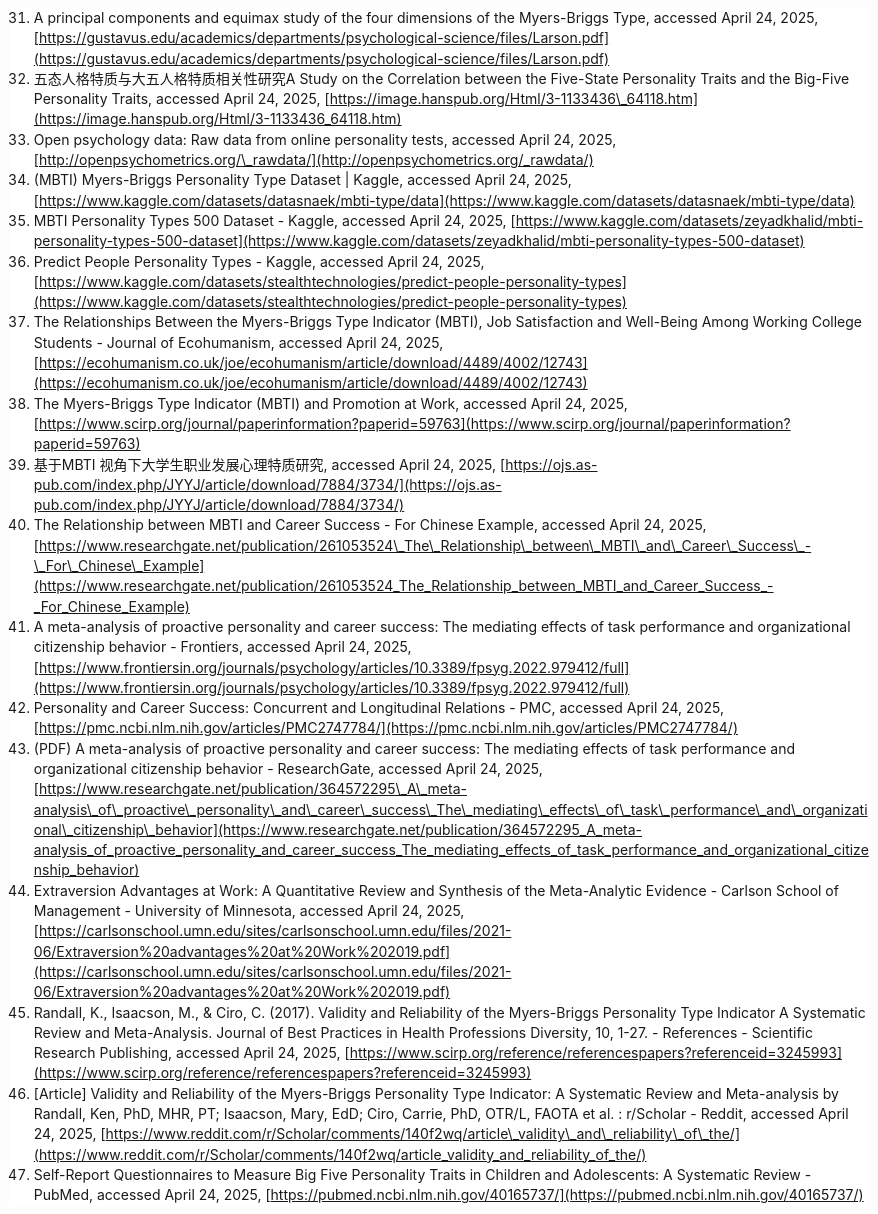 31. A principal components and equimax study of the four dimensions of the Myers-Briggs Type, accessed April 24, 2025, [https://gustavus.edu/academics/departments/psychological-science/files/Larson.pdf](https://gustavus.edu/academics/departments/psychological-science/files/Larson.pdf)  
32. 五态人格特质与大五人格特质相关性研究A Study on the Correlation between the Five-State Personality Traits and the Big-Five Personality Traits, accessed April 24, 2025, [https://image.hanspub.org/Html/3-1133436\_64118.htm](https://image.hanspub.org/Html/3-1133436_64118.htm)  
33. Open psychology data: Raw data from online personality tests, accessed April 24, 2025, [http://openpsychometrics.org/\_rawdata/](http://openpsychometrics.org/_rawdata/)  
34. (MBTI) Myers-Briggs Personality Type Dataset | Kaggle, accessed April 24, 2025, [https://www.kaggle.com/datasets/datasnaek/mbti-type/data](https://www.kaggle.com/datasets/datasnaek/mbti-type/data)  
35. MBTI Personality Types 500 Dataset \- Kaggle, accessed April 24, 2025, [https://www.kaggle.com/datasets/zeyadkhalid/mbti-personality-types-500-dataset](https://www.kaggle.com/datasets/zeyadkhalid/mbti-personality-types-500-dataset)  
36. Predict People Personality Types \- Kaggle, accessed April 24, 2025, [https://www.kaggle.com/datasets/stealthtechnologies/predict-people-personality-types](https://www.kaggle.com/datasets/stealthtechnologies/predict-people-personality-types)  
37. The Relationships Between the Myers-Briggs Type Indicator (MBTI), Job Satisfaction and Well-Being Among Working College Students \- Journal of Ecohumanism, accessed April 24, 2025, [https://ecohumanism.co.uk/joe/ecohumanism/article/download/4489/4002/12743](https://ecohumanism.co.uk/joe/ecohumanism/article/download/4489/4002/12743)  
38. The Myers-Briggs Type Indicator (MBTI) and Promotion at Work, accessed April 24, 2025, [https://www.scirp.org/journal/paperinformation?paperid=59763](https://www.scirp.org/journal/paperinformation?paperid=59763)  
39. 基于MBTI 视角下大学生职业发展心理特质研究, accessed April 24, 2025, [https://ojs.as-pub.com/index.php/JYYJ/article/download/7884/3734/](https://ojs.as-pub.com/index.php/JYYJ/article/download/7884/3734/)  
40. The Relationship between MBTI and Career Success \- For Chinese Example, accessed April 24, 2025, [https://www.researchgate.net/publication/261053524\_The\_Relationship\_between\_MBTI\_and\_Career\_Success\_-\_For\_Chinese\_Example](https://www.researchgate.net/publication/261053524_The_Relationship_between_MBTI_and_Career_Success_-_For_Chinese_Example)  
41. A meta-analysis of proactive personality and career success: The mediating effects of task performance and organizational citizenship behavior \- Frontiers, accessed April 24, 2025, [https://www.frontiersin.org/journals/psychology/articles/10.3389/fpsyg.2022.979412/full](https://www.frontiersin.org/journals/psychology/articles/10.3389/fpsyg.2022.979412/full)  
42. Personality and Career Success: Concurrent and Longitudinal Relations \- PMC, accessed April 24, 2025, [https://pmc.ncbi.nlm.nih.gov/articles/PMC2747784/](https://pmc.ncbi.nlm.nih.gov/articles/PMC2747784/)  
43. (PDF) A meta-analysis of proactive personality and career success: The mediating effects of task performance and organizational citizenship behavior \- ResearchGate, accessed April 24, 2025, [https://www.researchgate.net/publication/364572295\_A\_meta-analysis\_of\_proactive\_personality\_and\_career\_success\_The\_mediating\_effects\_of\_task\_performance\_and\_organizational\_citizenship\_behavior](https://www.researchgate.net/publication/364572295_A_meta-analysis_of_proactive_personality_and_career_success_The_mediating_effects_of_task_performance_and_organizational_citizenship_behavior)  
44. Extraversion Advantages at Work: A Quantitative Review and Synthesis of the Meta-Analytic Evidence \- Carlson School of Management \- University of Minnesota, accessed April 24, 2025, [https://carlsonschool.umn.edu/sites/carlsonschool.umn.edu/files/2021-06/Extraversion%20advantages%20at%20Work%202019.pdf](https://carlsonschool.umn.edu/sites/carlsonschool.umn.edu/files/2021-06/Extraversion%20advantages%20at%20Work%202019.pdf)  
45. Randall, K., Isaacson, M., & Ciro, C. (2017). Validity and Reliability of the Myers-Briggs Personality Type Indicator A Systematic Review and Meta-Analysis. Journal of Best Practices in Health Professions Diversity, 10, 1-27. \- References \- Scientific Research Publishing, accessed April 24, 2025, [https://www.scirp.org/reference/referencespapers?referenceid=3245993](https://www.scirp.org/reference/referencespapers?referenceid=3245993)  
46. \[Article\] Validity and Reliability of the Myers-Briggs Personality Type Indicator: A Systematic Review and Meta-analysis by Randall, Ken, PhD, MHR, PT; Isaacson, Mary, EdD; Ciro, Carrie, PhD, OTR/L, FAOTA et al. : r/Scholar \- Reddit, accessed April 24, 2025, [https://www.reddit.com/r/Scholar/comments/140f2wq/article\_validity\_and\_reliability\_of\_the/](https://www.reddit.com/r/Scholar/comments/140f2wq/article_validity_and_reliability_of_the/)  
47. Self-Report Questionnaires to Measure Big Five Personality Traits in Children and Adolescents: A Systematic Review \- PubMed, accessed April 24, 2025, [https://pubmed.ncbi.nlm.nih.gov/40165737/](https://pubmed.ncbi.nlm.nih.gov/40165737/)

....

[Work request]
Write out exactly the lines above from the line with "44. Extraversion Advantages" through the line with "46. \[Article\] Validity", both of them included, and leave out all other lines.

[Finished exercise]
44. Extraversion Advantages at Work: A Quantitative Review and Synthesis of the Meta-Analytic Evidence \- Carlson School of Management \- University of Minnesota, accessed April 24, 2025, [https://carlsonschool.umn.edu/sites/carlsonschool.umn.edu/files/2021-06/Extraversion%20advantages%20at%20Work%202019.pdf](https://carlsonschool.umn.edu/sites/carlsonschool.umn.edu/files/2021-06/Extraversion%20advantages%20at%20Work%202019.pdf)  
45. Randall, K., Isaacson, M., & Ciro, C. (2017). Validity and Reliability of the Myers-Briggs Personality Type Indicator A Systematic Review and Meta-Analysis. Journal of Best Practices in Health Professions Diversity, 10, 1-27. \- References \- Scientific Research Publishing, accessed April 24, 2025, [https://www.scirp.org/reference/referencespapers?referenceid=3245993](https://www.scirp.org/reference/referencespapers?referenceid=3245993)  
46. \[Article\] Validity and Reliability of the Myers-Briggs Personality Type Indicator: A Systematic Review and Meta-analysis by Randall, Ken, PhD, MHR, PT; Isaacson, Mary, EdD; Ciro, Carrie, PhD, OTR/L, FAOTA et al. : r/Scholar \- Reddit, accessed April 24, 2025, [https://www.reddit.com/r/Scholar/comments/140f2wq/article\_validity\_and\_reliability\_of\_the/](https://www.reddit.com/r/Scholar/comments/140f2wq/article_validity_and_reliability_of_the/)  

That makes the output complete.